One of the most impressive developments in recent years has been the production of AI systems that can teach themselves to master the rules of a larger system. Notable successes have included experiments with chess and Starcraft. Given that self-teaching capability, it’s tempting to think that computer-controlled systems should be able to teach themselves everything they need to know to operate. Obviously, for a complex system like a self-driving car, we’re not there yet. But it should be much easier with a simpler system, right?
Maybe not. A group of researchers in Amsterdam attempted to take a very simple mobile robot and create a system that would learn to optimize its movement through a learn-by-doing process. While the system the researchers developed was flexible and could be effective, it ran into trouble due to some basic features of the real world, like friction.
The robots in the study were incredibly simple and were formed from a varying number of identical units. Each had an on-board controller, battery, and motion sensor. A pump controlled a piece of inflatable tubing that connected a unit to a neighboring unit. When inflated, the tubing generated a force that pushed the two units apart. When deflated, the tubing would pull the units back together.
Linking these units together created a self-propelled train. Given the proper series of inflation and deflation, individual units could drag and push each other in a coordinated manner, providing a directional movement that pushed the system along like an inchworm. It would be relatively simple to figure out the optimal series of commands sent to the pump that controls the inflation—simple, but not especially interesting. So the researchers behind the new work decided to see if the system could optimize its own movement.
Each unit was allowed to act independently and was given a simple set of rules. Inflation/deflation was set to cycle every two seconds, with the only adjustable parameter being when, within that 2-second window, the pump would turn on (it would stay on for less than a second). Each unit in the chain would choose a start time at random, use it for a few cycles, and then use the system’s on-board sensor to determine how far the robot moved. The start time was chosen randomly during the learning period, and a refinement period followed, during which areas around the best-performing times were sampled.
Critically, each unit in the chain operated completely independently, without knowing what the other units were up to. The coordination needed for forward motion emerged spontaneously.

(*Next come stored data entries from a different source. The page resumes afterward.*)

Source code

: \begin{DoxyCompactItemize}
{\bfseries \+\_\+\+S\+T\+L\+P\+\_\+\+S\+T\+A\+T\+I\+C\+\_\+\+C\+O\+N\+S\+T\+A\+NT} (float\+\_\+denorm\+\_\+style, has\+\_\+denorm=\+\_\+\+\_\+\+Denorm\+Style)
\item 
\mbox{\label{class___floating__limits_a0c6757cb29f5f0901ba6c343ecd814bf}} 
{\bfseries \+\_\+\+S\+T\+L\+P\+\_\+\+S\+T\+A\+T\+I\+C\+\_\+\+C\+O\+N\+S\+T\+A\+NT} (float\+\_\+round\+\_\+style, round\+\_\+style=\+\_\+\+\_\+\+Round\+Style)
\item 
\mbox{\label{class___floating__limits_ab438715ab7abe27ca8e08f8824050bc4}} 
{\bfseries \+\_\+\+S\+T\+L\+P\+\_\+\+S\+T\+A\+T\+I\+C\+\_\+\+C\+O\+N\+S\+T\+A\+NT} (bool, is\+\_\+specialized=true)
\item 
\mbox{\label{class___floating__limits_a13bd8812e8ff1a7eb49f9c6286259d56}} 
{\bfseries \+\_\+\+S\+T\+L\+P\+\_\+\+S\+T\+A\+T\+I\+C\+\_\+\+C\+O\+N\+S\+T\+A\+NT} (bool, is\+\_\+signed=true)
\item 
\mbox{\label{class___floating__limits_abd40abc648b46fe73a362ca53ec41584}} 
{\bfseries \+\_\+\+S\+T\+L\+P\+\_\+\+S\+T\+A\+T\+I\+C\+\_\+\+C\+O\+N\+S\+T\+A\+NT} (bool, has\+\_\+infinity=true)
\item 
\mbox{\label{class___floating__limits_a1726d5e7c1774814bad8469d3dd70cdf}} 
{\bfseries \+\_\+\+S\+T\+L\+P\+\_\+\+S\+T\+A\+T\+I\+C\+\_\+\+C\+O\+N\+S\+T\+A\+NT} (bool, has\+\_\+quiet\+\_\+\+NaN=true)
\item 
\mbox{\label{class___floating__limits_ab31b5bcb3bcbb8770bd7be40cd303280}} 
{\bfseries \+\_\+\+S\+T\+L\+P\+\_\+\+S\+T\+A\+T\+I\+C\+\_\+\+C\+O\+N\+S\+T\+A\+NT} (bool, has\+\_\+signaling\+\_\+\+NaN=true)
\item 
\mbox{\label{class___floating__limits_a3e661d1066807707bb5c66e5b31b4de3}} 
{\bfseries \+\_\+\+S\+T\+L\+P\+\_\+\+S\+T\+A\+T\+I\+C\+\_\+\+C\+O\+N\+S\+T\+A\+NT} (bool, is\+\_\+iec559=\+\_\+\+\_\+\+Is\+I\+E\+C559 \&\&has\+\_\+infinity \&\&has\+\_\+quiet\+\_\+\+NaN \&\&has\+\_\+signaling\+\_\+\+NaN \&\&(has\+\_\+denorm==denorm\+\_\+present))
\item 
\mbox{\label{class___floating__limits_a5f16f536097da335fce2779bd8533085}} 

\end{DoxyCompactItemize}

The researchers started by linking two robots and an inert block into a train and placing the system on a circular track. It only took about 80 seconds for some of the trains to reach the maximum speed possible, a stately pace of just over two millimeters per second. There’s no way for this hardware to go faster, as confirmed by simulations in a model system.
Not so fast
But problems were immediately apparent. Some of the systems got stuck in a local minimum, optimizing a speed that was only a quarter that of the maximum possible. Things went poorly in a different way when the team added a third robot to the train.
Here again, the system took only a few minutes to approach the maximum speed seen in simulations. But once they reached that speed, most systems seemed to start slowing down. That shouldn’t be possible, as the units always saved the cycle start time associated with the maximum velocity they reached. Since they should never intentionally choose a lower velocity, there’s no reason they should slow down, right?
Fortunately, someone on the team noticed that the systems weren’t experiencing a uniform slowdown. Instead, they came to a near-halt at specific locations on the track, suggesting that they were running into issues with friction at those points. Even though the robots kept performing the actions associated with the maximum speed elsewhere on the track, they were doing so in a location where a different series of actions might power through the friction more effectively.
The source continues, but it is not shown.